Спрашивается, почему он уцелел. Несколько обстоятельств могут это объяснить. Во-первых, удалось использовать только половину приготовленной взрывчатки. Во-вторых, портфель был оставлен с наружной стороны тумбы. В-третьих, и это главное, стены барака были из слишком лёгкого материала, что ослабило взрывную волну; если бы совещание проводилось в бункере (на что надеялся Штауфенберг), не уцелел бы никто.

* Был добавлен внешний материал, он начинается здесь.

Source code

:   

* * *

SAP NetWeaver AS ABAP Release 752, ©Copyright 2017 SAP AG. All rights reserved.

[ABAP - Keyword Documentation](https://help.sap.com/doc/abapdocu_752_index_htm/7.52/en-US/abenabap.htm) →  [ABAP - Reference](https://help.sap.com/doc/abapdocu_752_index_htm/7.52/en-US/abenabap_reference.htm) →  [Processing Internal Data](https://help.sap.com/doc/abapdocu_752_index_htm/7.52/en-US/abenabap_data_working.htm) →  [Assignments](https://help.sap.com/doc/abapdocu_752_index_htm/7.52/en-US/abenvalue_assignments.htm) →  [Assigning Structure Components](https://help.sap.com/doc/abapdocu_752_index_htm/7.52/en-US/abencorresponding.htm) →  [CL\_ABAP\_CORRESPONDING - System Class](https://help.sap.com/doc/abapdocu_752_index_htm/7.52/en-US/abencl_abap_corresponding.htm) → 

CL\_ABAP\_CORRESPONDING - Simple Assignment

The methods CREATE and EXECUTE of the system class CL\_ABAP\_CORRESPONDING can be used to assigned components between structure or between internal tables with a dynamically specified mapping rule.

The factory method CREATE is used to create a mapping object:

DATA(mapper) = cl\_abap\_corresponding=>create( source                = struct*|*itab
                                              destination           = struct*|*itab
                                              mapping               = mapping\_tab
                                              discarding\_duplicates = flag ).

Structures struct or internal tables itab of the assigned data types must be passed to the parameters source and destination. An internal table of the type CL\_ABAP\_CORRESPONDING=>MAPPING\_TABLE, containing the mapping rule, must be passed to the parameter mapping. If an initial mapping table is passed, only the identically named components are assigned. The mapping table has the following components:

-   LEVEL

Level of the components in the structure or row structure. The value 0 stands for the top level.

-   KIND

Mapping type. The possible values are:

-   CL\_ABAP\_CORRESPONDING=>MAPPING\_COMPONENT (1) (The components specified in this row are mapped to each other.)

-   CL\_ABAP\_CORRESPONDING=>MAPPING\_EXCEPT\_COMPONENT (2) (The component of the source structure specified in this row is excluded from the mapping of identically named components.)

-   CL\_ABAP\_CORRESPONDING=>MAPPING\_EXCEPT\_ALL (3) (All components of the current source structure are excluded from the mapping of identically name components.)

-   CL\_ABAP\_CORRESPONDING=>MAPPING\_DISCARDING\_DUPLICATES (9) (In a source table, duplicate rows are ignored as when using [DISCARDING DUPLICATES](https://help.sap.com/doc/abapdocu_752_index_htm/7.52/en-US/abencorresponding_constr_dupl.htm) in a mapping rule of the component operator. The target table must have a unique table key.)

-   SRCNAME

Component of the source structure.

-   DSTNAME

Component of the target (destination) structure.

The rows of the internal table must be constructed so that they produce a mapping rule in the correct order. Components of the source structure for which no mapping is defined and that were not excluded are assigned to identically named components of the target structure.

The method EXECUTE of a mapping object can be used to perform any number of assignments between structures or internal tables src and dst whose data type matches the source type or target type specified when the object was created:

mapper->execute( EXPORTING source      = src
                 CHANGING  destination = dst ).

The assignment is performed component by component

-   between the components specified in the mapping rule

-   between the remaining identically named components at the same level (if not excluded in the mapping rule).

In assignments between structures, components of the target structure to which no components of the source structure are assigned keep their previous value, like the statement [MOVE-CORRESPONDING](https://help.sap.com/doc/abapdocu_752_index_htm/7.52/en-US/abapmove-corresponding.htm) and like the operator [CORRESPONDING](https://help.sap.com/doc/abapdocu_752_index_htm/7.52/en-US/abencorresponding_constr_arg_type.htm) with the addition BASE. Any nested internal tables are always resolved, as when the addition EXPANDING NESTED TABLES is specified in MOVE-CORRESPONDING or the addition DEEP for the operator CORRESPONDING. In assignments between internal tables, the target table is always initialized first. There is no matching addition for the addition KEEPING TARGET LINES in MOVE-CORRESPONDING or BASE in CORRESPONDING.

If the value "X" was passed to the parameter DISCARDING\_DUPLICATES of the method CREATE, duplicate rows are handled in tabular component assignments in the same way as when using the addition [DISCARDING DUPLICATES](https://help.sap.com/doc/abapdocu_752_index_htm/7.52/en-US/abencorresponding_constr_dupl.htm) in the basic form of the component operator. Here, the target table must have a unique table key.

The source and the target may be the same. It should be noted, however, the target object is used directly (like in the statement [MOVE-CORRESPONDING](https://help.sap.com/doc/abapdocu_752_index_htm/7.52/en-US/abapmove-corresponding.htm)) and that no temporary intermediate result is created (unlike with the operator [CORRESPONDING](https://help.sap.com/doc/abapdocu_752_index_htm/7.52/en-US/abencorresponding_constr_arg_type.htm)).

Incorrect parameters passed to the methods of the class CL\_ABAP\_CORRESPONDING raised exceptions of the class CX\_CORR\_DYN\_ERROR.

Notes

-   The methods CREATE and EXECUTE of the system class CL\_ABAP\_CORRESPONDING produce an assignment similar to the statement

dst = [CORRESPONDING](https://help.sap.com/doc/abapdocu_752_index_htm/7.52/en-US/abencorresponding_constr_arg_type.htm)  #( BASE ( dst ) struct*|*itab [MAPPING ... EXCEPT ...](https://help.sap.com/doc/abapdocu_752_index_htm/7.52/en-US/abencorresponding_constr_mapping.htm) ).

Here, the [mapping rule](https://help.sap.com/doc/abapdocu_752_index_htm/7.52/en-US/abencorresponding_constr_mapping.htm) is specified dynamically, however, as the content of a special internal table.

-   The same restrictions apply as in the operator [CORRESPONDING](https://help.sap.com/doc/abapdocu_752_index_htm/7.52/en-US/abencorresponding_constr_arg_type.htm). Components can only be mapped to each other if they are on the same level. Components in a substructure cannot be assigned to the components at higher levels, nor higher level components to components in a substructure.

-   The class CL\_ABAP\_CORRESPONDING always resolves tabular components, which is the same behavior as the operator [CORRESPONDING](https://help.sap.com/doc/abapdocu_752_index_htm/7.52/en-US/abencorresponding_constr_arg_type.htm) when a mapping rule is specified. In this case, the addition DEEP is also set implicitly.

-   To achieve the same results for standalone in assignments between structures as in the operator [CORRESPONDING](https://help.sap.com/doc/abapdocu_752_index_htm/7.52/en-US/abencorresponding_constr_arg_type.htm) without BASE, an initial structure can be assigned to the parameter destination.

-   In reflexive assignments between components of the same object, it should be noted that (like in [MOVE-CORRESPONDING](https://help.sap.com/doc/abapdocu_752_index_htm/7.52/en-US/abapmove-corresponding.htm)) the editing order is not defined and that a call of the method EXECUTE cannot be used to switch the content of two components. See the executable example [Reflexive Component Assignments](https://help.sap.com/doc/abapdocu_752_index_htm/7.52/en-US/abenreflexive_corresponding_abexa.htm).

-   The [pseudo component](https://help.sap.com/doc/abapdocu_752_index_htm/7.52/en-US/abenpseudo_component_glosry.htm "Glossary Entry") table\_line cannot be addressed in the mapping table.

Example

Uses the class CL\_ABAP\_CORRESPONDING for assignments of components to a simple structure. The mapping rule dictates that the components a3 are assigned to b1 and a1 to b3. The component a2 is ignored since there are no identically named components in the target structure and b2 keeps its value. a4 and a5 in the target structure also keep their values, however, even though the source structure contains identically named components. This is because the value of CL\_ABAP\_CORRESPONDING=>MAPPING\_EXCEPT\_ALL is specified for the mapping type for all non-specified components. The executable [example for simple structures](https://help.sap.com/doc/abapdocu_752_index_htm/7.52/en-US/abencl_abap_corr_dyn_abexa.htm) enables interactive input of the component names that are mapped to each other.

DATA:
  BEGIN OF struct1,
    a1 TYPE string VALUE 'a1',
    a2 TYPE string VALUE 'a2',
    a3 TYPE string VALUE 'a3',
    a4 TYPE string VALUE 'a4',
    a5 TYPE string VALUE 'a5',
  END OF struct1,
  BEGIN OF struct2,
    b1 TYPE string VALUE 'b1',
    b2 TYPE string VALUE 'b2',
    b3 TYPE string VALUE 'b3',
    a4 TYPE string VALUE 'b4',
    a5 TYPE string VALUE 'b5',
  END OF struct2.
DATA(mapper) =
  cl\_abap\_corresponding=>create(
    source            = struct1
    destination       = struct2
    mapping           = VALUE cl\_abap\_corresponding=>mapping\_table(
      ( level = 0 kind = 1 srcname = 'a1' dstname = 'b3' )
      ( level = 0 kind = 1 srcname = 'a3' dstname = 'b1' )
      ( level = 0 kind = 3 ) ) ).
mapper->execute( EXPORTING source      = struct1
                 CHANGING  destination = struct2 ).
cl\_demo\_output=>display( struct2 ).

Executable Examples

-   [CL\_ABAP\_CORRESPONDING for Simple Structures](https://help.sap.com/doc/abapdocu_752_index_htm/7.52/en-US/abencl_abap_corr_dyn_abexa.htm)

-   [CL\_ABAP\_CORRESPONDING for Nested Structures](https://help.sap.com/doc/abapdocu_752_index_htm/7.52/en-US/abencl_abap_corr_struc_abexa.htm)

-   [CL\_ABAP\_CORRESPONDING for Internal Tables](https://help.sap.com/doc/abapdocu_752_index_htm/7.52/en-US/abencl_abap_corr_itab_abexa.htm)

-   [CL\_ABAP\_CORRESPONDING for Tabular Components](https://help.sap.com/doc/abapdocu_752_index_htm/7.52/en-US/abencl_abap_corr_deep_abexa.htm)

Только спустя два часа подозрение пало на однорукого полковника. Вахмистр Адам доложил, что видел, как полковник без фуражки и без своего портфеля поспешно покинул барак. Шофёр, доставивший Штауфенберга и адъютанта Гефтена на аэродром, сообщил, что из окна машины выбросили какой-то предмет. Ввиду особой важности его показания шофёр был препровождён к «секретарю фюрера» и начальнику партийной канцелярии Борману. Спецподразделение службы безопасности разыскало пакет. Но далеко не сразу гестапо сообразило, что дело идёт не об одиночном покушении и даже не о попытке путча узкого круга высших офицеров, а о разветвлённом заговоре.



Судороги мятежа


К шести часам вечера в Берлине караульный батальон «Великогермания» оцепил правительственный квартал, полковник Ремер, командир батальона, собирался арестовать Геббельса. Министр пропаганды, занимавший одновременно посты гаулейтера Берлина и рейхскомиссара обороны, находился у себя на квартире на Герман-Геринг-штрассе. Геббельс выглянул в окно, увидел фургон с солдатами и по телефону поднял по тревоге лейб-штандарт СС «Адольф Гитлер». Кроме того, Геббельс связался с Волчьей норой и говорил с фюрером. Но до открытого столкновения с караульным батальоном не дошло. Ремер сумел повернуть дело так, что он хотел-де защитить правительство от мятежников.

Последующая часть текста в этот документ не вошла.